The challenges of building AI in Africa
As machine learning and AI play ever larger roles in our lives, what foundations are being laid in Africa?
Vukosi Marivate, the Absa data science chair at the University of Pretoria, is well-placed to answer to this question, and has been instrumental in setting up a number of initiatives. One of these is the Deep Learning Indaba, of which he was a co-founder, and it is now the largest AI/ML workshop on the continent. Another is the Masakhane natural language processing project, which aims to strengthen research in African languages.
But as he told the audience at ITWeb Business Intelligence Summit in Sandton this week, there is a dearth of R&D funds, resources and data for AI and ML on the continent.
By way of an example he quoted recent figures from Wikipedia, which showed that there were over six million English entries, and around 90 000 in Afrikaans. In sharp contrast, there were 8 000 entries in Sepedi. Tshivenda is even less represented, with 367 entries, and there are none at all for Ndebele, which he said was the tongue of wife.
“When you think about machine learning and AI, you need data. You’re not going to have an Ndebele Google Assistant at the moment. That data doesn’t exist.

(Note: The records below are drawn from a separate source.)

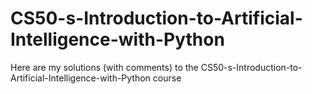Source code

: # CS50-s-Introduction-to-Artificial-Intelligence-with-Python
Here are my solutions (with comments) to the CS50-s-Introduction-to-Artificial-Intelligence-with-Python course
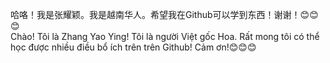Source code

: 哈咯！我是张耀颖。我是越南华人。希望我在Github可以学到东西！谢谢！😊😊😊</br>
Chào! Tôi là Zhang Yao Ying! Tôi là người Việt gốc Hoa. Rất mong tôi có thể học được nhiều điều bổ ích trên trên Github! Cảm ơn!😊😊😊
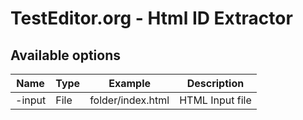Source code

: TestEditor.org - Html ID Extractor
======================



**Available options**
----------------------------------------------------------------------------------------------------
|**Name**               |**Type**               |**Example**                        |**Description**|
|-----------------------|-----------------------|-----------------------------------|-------------|
|-input              |File                   |folder/index.html             |HTML Input file|

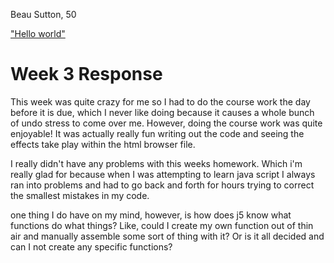 Beau Sutton, 50

["Hello world"](https://beausutton.github.io/120-work/hw-3/)

# Week 3 Response

This week was quite crazy for me so I had to do the course work the day before it is due, which I never like doing because it causes a whole bunch of undo stress to come over me. However, doing the course work was quite enjoyable! It was actually really fun writing out the code and seeing the effects take play within the html browser file.

I really didn't have any problems with this weeks homework. Which i'm really glad for because when I was attempting to learn java script I always ran into problems and had to go back and forth for hours trying to correct the smallest mistakes in my code.

one thing I do have on my mind, however, is how does j5 know what functions do what things? Like, could I create my own function out of thin air and manually assemble some sort of thing with it? Or is it all decided and can I not create any specific functions?
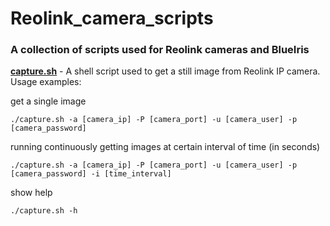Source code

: # Reolink_camera_scripts
### A collection of scripts used for Reolink cameras and BlueIris

**[capture.sh](capture.sh)** - A shell script used to get a still image from Reolink IP camera.
Usage examples:

get a single image
 
`./capture.sh -a [camera_ip] -P [camera_port] -u [camera_user] -p [camera_password]`

running continuously getting images at certain interval of time (in seconds)

`./capture.sh -a [camera_ip] -P [camera_port] -u [camera_user] -p [camera_password] -i [time_interval]`

show help

`./capture.sh -h`
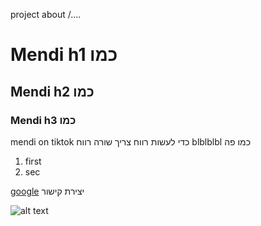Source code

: project about /....
# Mendi h1 כמו
## Mendi h2 כמו
### Mendi h3 כמו

mendi on tiktok
כדי לעשות רווח צריך שורה רווח
blblblbl כמו פה

1. first
2. sec

[google](https://www.google.co.uk/?pli=1)  יצירת קישור

![alt text]()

The knowledge graphs for all these (AI) systems use Wikipedia itself or Wikidata or a combination of the two.”
“Language captures indigenous knowledge, and then culture. We have colonial legacies in terms of the ways that languages have developed.”
Data colonialism
It’s also important to not just import the technology into a country.

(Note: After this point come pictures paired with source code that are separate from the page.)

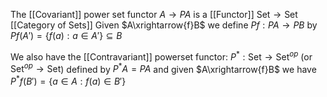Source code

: The [[Covariant]] power set functor $A\to PA$ is a [[Functor]] $\mathrm{Set}\to \mathrm{Set}$ [[Category of Sets]]
Given $A\xrightarrow{f}B$ 
we define $Pf:PA\to PB$ by $Pf(A')=\{ f(a):a\in A' \}\subseteq B$

We also have the [[Contravariant]] powerset functor:
$P^{*}:\mathrm{Set}\to \mathrm{Set}^{op}$ (or $\mathrm{Set}^{op}\to \mathrm{Set}$)
defined by $P^{*}A=PA$ 
and given $A\xrightarrow{f}B$ we have $P^{*}f(B')=\{ a\in A:f(a)\in B' \}$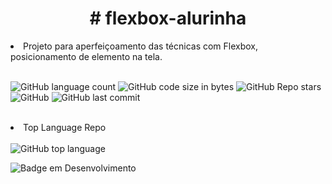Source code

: <h1 align="center"> # flexbox-alurinha </h1>

<li>Projeto para aperfeiçoamento das técnicas com Flexbox, posicionamento de elemento na tela.</li> <br />

<img alt="GitHub language count" src="https://img.shields.io/github/languages/count/jonatanalbernaz/flexbox-alurinha?color=fff&style=social"> <img alt="GitHub code size in bytes" src="https://img.shields.io/github/languages/code-size/jonatanalbernaz/flexbox-alurinha?color=fff&style=social"> <img alt="GitHub Repo stars" src="https://img.shields.io/github/stars/jonatanalbernaz/flexbox-alurinha?style=social"> <img alt="GitHub" src="https://img.shields.io/github/license/jonatanalbernaz/flexbox-alurinha"> <img alt="GitHub last commit" src="https://img.shields.io/github/last-commit/jonatanalbernaz/flexbox-alurinha"><br /><br /> 
<li>Top Language Repo</li> <br />
<img alt="GitHub top language" src="https://img.shields.io/github/languages/top/jonatanalbernaz/flexbox-alurinha?color=%23264de4&label=CSS3&logo=CSS3&style=flat-square"> <br />


![Badge em Desenvolvimento](http://img.shields.io/static/v1?label=STATUS&message=%20EM%20DESENVOLVIMENTO&color=GREEN&style=for-the-badge) <br />






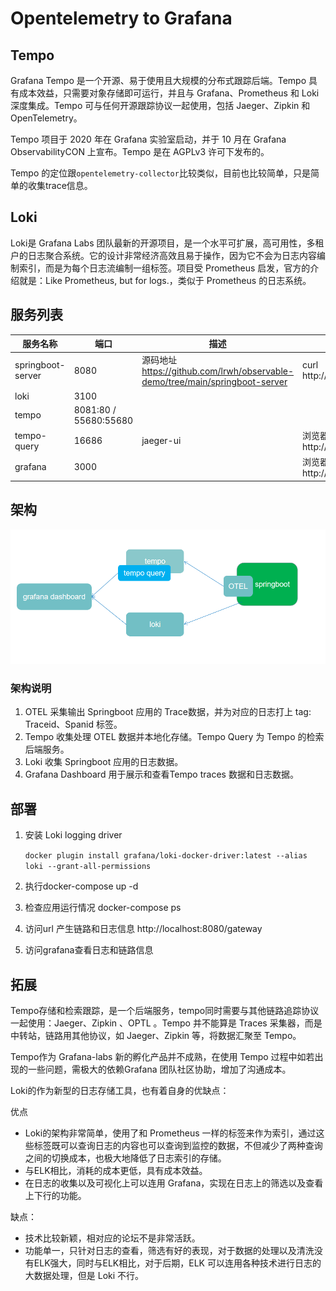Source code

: # Opentelemetry to Grafana

## Tempo

Grafana Tempo 是一个开源、易于使用且大规模的分布式跟踪后端。Tempo 具有成本效益，只需要对象存储即可运行，并且与 Grafana、Prometheus 和 Loki 深度集成。Tempo 可与任何开源跟踪协议一起使用，包括 Jaeger、Zipkin 和 OpenTelemetry。

Tempo 项目于 2020 年在 Grafana 实验室启动，并于 10 月在 Grafana ObservabilityCON 上宣布。Tempo 是在 AGPLv3 许可下发布的。

Tempo 的定位跟`opentelemetry-collector`比较类似，目前也比较简单，只是简单的收集trace信息。

## Loki

Loki是 Grafana Labs 团队最新的开源项目，是一个水平可扩展，高可用性，多租户的日志聚合系统。它的设计非常经济高效且易于操作，因为它不会为日志内容编制索引，而是为每个日志流编制一组标签。项目受 Prometheus 启发，官方的介绍就是：Like Prometheus, but for logs.，类似于 Prometheus 的日志系统。

## 服务列表

| 服务名称              | 端口                    | 描述                                                                       | 请求地址                               |
| ----------------- | --------------------- | ------------------------------------------------------------------------ | ---------------------------------- |
| springboot-server | 8080                  | 源码地址 https://github.com/lrwh/observable-demo/tree/main/springboot-server | curl http://localhost:8080/gateway |
| loki              | 3100                  |                                                                          |                                    |
| tempo             | 8081:80 / 55680:55680 |                                                                          |                                    |
| tempo-query       | 16686                 | jaeger-ui                                                                | 浏览器访问 http://localhost:16686       |
| grafana           | 3000                  |                                                                          | 浏览器访问 http://localhost:3000        |

## 架构

![](../images/otel_tempo.png)

### 架构说明

1.  OTEL 采集输出 Springboot 应用的 Trace数据，并为对应的日志打上 tag: Traceid、Spanid 标签。 
2.  Tempo 收集处理 OTEL 数据并本地化存储。Tempo Query 为 Tempo 的检索后端服务。 
3.  Loki 收集 Springboot 应用的日志数据。 
4.  Grafana Dashboard 用于展示和查看Tempo traces 数据和日志数据。 

## 部署

1. 安装 Loki logging driver
   
   `docker plugin install grafana/loki-docker-driver:latest --alias loki --grant-all-permissions`

2. 执行docker-compose up -d

3. 检查应用运行情况 docker-compose ps 

4. 访问url 产生链路和日志信息 http://localhost:8080/gateway

5. 访问grafana查看日志和链路信息

## 拓展

Tempo存储和检索跟踪，是一个后端服务，tempo同时需要与其他链路追踪协议一起使用：Jaeger、Zipkin 、OPTL 。Tempo 并不能算是 Traces 采集器，而是中转站，链路用其他协议，如 Jaeger、Zipkin 等，将数据汇聚至 Tempo。

Tempo作为 Grafana-labs 新的孵化产品并不成熟，在使用 Tempo 过程中如若出现的一些问题，需极大的依赖Grafana 团队社区协助，增加了沟通成本。

Loki的作为新型的日志存储工具，也有着自身的优缺点：

优点

- Loki的架构非常简单，使用了和 Prometheus 一样的标签来作为索引，通过这些标签既可以查询日志的内容也可以查询到监控的数据，不但减少了两种查询之间的切换成本，也极大地降低了日志索引的存储。
- 与ELK相比，消耗的成本更低，具有成本效益。
- 在日志的收集以及可视化上可以连用 Grafana，实现在日志上的筛选以及查看上下行的功能。

缺点：

- 技术比较新颖，相对应的论坛不是非常活跃。
- 功能单一，只针对日志的查看，筛选有好的表现，对于数据的处理以及清洗没有ELK强大，同时与ELK相比，对于后期，ELK 可以连用各种技术进行日志的大数据处理，但是 Loki 不行。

“If you’re just buying the technology you’re not building the skills. It’s becoming a tool of control and exploitation. If you just become a source of data, then you’re not controlling it. People are just extracting (data) and not really giving back,” he said, adding that in the AI community there were now more discussions around data colonialism.
He said that generally, government policy trailed development of technologies. In South Africa, for instance, it was not clear where the responsibility lies in the deployment of facial recognition.
“The people building this live in cities like San Francisco where these technologies are banned. The engineers and research scientists who are building these models live in a city that doesn’t allow these models. They’re protected, but their clients aren’t.”
Marivate is concerned with building machine learning and data science communities, and it’s here that he has been very effective.
He remembered holding the inaugural Deep Learning Indaba in Johannesburg in 2017, and hundreds of young people applied. In 2019, the Masakhane project followed, which in turn saw other initiatives take root around the continent.
“Communities can take these technologies and shape them and build them for themselves. We’re doing research on African languages, for Africans, by Africans.”